問題は、「ツールを入れること」「アプリを作ること」ではない

 この背景にあるのは、言うまでもなく「ビジネスとITの分断」だ。多くの企業において、ITが経営戦略に埋め込まれることはなく、単なる「コスト削減や効率化のためのツール」と捉えられてきた。これは組織にも反映され、IT部門やIT子会社は半ば一方的に経営層や事業部門の指示を受けてツールを導入するという体制が一般的であり続けている。IT部門側にビジネス理解はさほど求められず、IT部門側から提案するという流れが組織的に阻害されているケースも多い。

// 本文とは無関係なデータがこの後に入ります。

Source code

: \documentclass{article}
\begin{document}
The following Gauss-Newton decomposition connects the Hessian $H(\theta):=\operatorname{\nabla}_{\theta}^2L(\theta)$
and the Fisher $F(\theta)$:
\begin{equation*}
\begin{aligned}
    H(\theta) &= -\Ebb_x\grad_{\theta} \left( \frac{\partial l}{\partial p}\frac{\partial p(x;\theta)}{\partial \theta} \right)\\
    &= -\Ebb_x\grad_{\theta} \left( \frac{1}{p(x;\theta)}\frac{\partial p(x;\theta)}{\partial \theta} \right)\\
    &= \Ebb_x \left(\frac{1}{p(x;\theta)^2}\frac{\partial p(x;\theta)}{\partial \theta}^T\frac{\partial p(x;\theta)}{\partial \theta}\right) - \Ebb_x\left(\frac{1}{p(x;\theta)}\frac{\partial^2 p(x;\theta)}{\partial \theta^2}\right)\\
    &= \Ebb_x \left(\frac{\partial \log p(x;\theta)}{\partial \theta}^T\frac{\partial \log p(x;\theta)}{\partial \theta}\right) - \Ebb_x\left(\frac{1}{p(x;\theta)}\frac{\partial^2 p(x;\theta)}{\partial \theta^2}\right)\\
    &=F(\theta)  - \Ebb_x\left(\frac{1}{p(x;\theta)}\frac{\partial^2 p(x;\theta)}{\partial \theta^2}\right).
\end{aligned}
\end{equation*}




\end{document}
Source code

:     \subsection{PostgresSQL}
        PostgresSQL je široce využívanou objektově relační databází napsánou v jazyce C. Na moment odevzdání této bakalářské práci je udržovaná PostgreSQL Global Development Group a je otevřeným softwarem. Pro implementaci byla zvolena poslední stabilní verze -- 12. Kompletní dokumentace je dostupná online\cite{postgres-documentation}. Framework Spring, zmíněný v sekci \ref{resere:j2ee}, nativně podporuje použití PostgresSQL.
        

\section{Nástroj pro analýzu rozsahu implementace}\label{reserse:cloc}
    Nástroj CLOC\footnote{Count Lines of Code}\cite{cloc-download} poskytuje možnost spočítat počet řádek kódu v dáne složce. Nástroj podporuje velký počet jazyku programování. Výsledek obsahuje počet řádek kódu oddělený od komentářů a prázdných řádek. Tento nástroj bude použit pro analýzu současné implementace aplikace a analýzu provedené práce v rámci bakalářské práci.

 無論、クラウドが浸透し、ITを選び、使いやすい環境が整っていることも手伝い、IT部門発の変革を成し遂げている企業も少なくない。だが大局的には、そうした例はまだまだ限定的であり、大半は従来の在り方を脱却できていない。しかしビジネスが対面前提からデジタル前提に変わり、ビジネスの在り方そのものを見直さざるを得ない状況となった今、もはや従来のスタンスのままでは社の存続に関わることになるだろう。

 ではどうすればよいのか。これには3つのポイントがある。1つは、経営層と事業部門のIT理解と、IT部門のビジネス理解だ。前者はビジネス、後者は技術の専門家という立ち位置である以上、共に詳細まで知る必要はない。だが、1つの目的に向けて課題解決のアプローチを議論できるだけの共通言語は必要だ。いきなり組織体制を変えることは難しいが、少なくとも課題を議論する場の創出は求められる。

 2つ目は、「今何をすべきか」の正しい認識だ。「DX」「デジタル化」といった言葉のイメージから「ツール導入」を中心に考えてしまいがちだが、考えるべきは「どうビジネスを進めるか、進め方を変えるか」であり、ツールは手段にすぎない。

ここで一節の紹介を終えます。